*** DATA SECTION ***

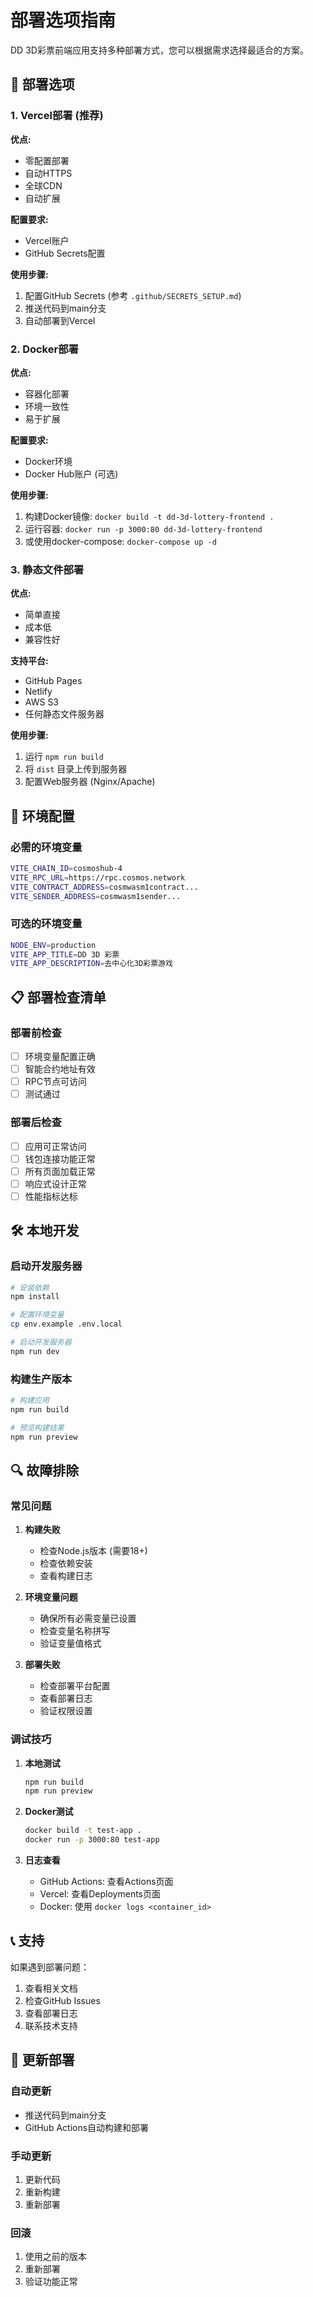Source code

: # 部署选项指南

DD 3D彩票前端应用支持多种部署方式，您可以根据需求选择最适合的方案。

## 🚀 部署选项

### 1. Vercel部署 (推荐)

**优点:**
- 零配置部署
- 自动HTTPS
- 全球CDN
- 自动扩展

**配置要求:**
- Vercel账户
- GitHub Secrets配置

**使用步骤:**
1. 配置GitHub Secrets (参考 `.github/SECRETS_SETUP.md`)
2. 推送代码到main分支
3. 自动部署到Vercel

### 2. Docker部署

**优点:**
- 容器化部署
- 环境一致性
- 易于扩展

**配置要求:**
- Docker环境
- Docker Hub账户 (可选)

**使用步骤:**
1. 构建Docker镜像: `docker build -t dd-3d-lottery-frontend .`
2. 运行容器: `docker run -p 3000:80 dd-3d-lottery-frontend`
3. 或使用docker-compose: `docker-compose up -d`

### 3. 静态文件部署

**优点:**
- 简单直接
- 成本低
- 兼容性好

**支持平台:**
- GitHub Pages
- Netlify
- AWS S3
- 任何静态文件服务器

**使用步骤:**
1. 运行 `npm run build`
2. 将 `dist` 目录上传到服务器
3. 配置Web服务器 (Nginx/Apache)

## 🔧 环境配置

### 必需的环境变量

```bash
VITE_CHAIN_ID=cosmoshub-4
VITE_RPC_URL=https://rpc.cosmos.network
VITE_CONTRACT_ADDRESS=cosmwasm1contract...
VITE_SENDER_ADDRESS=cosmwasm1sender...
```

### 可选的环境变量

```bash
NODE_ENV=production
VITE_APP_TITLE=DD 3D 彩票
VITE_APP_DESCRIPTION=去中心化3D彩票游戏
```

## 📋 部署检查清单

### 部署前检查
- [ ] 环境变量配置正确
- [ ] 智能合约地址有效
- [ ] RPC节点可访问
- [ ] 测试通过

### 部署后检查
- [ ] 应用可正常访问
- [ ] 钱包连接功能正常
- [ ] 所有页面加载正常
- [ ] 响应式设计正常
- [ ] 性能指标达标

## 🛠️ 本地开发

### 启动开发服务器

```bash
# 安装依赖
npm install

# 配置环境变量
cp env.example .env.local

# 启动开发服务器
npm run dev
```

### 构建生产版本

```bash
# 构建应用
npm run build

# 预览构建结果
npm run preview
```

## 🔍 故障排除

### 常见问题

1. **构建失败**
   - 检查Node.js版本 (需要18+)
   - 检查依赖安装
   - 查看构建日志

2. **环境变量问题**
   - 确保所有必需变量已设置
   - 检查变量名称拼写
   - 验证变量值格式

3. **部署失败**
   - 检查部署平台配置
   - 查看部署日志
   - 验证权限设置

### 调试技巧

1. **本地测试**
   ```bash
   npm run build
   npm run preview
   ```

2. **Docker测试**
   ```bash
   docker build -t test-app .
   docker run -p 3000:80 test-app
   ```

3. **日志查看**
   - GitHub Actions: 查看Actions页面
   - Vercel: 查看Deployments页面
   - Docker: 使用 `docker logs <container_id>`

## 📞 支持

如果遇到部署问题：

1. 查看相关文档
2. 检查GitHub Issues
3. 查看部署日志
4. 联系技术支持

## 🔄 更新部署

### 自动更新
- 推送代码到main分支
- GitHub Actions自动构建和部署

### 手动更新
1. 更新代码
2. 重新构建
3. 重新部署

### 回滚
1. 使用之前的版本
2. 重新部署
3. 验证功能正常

*** End of DATA SECTION ***

> **EXERCISE**:
Nothing but the lines from the line that contains "1. **本地测试**" to the last line of the records above should appear in the answer; please copy them exactly.

> **RESPONSE TO THIS TASK**:
1. **本地测试**
   ```bash
   npm run build
   npm run preview
   ```

2. **Docker测试**
   ```bash
   docker build -t test-app .
   docker run -p 3000:80 test-app
   ```

3. **日志查看**
   - GitHub Actions: 查看Actions页面
   - Vercel: 查看Deployments页面
   - Docker: 使用 `docker logs <container_id>`

## 📞 支持

如果遇到部署问题：

1. 查看相关文档
2. 检查GitHub Issues
3. 查看部署日志
4. 联系技术支持

## 🔄 更新部署

### 自动更新
- 推送代码到main分支
- GitHub Actions自动构建和部署

### 手动更新
1. 更新代码
2. 重新构建
3. 重新部署

### 回滚
1. 使用之前的版本
2. 重新部署
3. 验证功能正常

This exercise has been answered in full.